__TASK STATEMENT__. In the data below, find each line containing the string "started" and return it.

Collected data

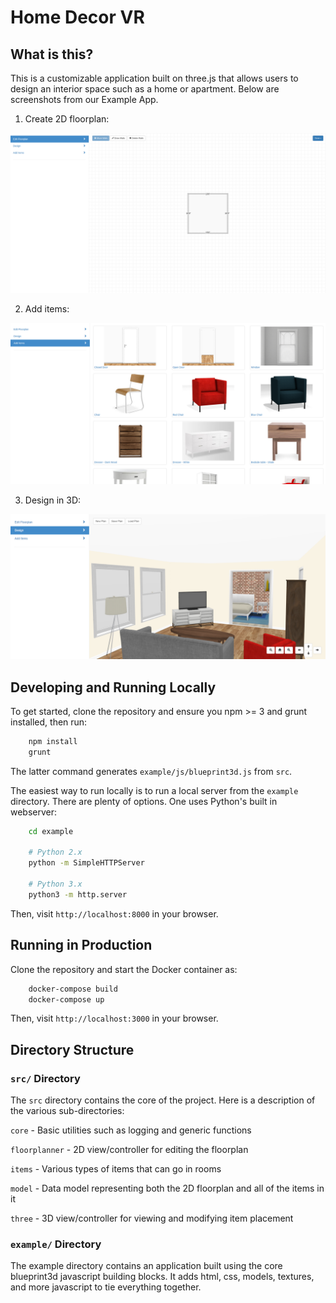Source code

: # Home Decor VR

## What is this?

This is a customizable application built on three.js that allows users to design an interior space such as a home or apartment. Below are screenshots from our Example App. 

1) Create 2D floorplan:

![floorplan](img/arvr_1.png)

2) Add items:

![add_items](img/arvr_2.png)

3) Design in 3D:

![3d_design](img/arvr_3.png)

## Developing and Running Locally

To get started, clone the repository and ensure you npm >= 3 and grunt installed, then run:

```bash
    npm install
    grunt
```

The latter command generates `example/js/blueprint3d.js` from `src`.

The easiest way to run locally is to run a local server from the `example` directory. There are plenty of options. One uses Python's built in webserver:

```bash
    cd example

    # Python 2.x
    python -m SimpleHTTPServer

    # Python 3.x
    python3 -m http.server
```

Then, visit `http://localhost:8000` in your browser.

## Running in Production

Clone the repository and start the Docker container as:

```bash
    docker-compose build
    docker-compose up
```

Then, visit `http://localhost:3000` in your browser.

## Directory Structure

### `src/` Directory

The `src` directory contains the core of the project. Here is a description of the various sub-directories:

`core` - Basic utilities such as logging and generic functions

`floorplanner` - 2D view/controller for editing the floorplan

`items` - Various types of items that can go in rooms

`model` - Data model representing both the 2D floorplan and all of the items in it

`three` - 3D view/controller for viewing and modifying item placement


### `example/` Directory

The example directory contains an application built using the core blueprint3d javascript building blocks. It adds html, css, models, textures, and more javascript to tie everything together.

---

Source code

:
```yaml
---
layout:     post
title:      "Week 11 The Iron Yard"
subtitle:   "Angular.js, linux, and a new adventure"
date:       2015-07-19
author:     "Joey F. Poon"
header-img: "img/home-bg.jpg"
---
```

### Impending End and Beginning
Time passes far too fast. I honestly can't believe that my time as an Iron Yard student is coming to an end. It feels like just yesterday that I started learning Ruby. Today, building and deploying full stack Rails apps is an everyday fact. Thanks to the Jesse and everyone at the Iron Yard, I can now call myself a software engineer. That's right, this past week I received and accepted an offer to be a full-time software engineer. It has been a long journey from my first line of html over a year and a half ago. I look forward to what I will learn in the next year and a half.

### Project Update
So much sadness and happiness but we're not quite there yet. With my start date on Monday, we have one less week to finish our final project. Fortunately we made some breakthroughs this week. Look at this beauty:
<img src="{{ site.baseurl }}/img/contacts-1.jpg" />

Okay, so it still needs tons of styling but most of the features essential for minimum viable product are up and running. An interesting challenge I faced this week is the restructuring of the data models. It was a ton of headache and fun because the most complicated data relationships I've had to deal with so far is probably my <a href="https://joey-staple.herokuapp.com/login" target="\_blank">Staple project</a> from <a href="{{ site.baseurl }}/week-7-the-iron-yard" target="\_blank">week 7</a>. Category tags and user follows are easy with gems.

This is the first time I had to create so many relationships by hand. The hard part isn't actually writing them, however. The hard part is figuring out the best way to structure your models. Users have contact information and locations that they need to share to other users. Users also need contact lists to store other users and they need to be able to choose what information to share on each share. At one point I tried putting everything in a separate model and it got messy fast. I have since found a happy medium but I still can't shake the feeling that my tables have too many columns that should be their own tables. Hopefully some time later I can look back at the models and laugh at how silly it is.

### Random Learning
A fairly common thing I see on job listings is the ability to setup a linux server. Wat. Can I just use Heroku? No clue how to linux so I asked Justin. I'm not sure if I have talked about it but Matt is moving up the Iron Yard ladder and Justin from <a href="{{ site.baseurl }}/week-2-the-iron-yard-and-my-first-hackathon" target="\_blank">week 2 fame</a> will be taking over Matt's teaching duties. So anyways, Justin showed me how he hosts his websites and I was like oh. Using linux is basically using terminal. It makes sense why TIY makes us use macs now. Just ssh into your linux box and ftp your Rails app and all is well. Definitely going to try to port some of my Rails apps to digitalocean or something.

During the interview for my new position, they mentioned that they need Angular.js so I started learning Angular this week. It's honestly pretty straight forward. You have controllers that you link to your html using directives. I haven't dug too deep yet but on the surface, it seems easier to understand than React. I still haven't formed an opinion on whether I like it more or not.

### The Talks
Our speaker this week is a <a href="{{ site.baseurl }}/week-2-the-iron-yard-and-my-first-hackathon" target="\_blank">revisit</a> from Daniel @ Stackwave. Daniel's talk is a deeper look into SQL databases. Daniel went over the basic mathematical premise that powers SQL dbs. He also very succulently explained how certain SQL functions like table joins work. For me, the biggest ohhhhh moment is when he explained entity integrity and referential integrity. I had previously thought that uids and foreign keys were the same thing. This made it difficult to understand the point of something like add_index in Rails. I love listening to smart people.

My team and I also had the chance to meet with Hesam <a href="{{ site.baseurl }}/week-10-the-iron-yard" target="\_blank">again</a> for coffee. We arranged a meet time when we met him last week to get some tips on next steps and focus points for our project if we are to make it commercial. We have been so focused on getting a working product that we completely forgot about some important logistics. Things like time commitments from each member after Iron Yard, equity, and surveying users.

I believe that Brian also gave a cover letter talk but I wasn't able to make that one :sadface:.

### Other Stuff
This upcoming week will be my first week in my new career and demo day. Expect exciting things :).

__RESPONSE__.
To get started, clone the repository and ensure you npm >= 3 and grunt installed, then run:
Time passes far too fast. I honestly can't believe that my time as an Iron Yard student is coming to an end. It feels like just yesterday that I started learning Ruby. Today, building and deploying full stack Rails apps is an everyday fact. Thanks to the Jesse and everyone at the Iron Yard, I can now call myself a software engineer. That's right, this past week I received and accepted an offer to be a full-time software engineer. It has been a long journey from my first line of html over a year and a half ago. I look forward to what I will learn in the next year and a half.
During the interview for my new position, they mentioned that they need Angular.js so I started learning Angular this week. It's honestly pretty straight forward. You have controllers that you link to your html using directives. I haven't dug too deep yet but on the surface, it seems easier to understand than React. I still haven't formed an opinion on whether I like it more or not.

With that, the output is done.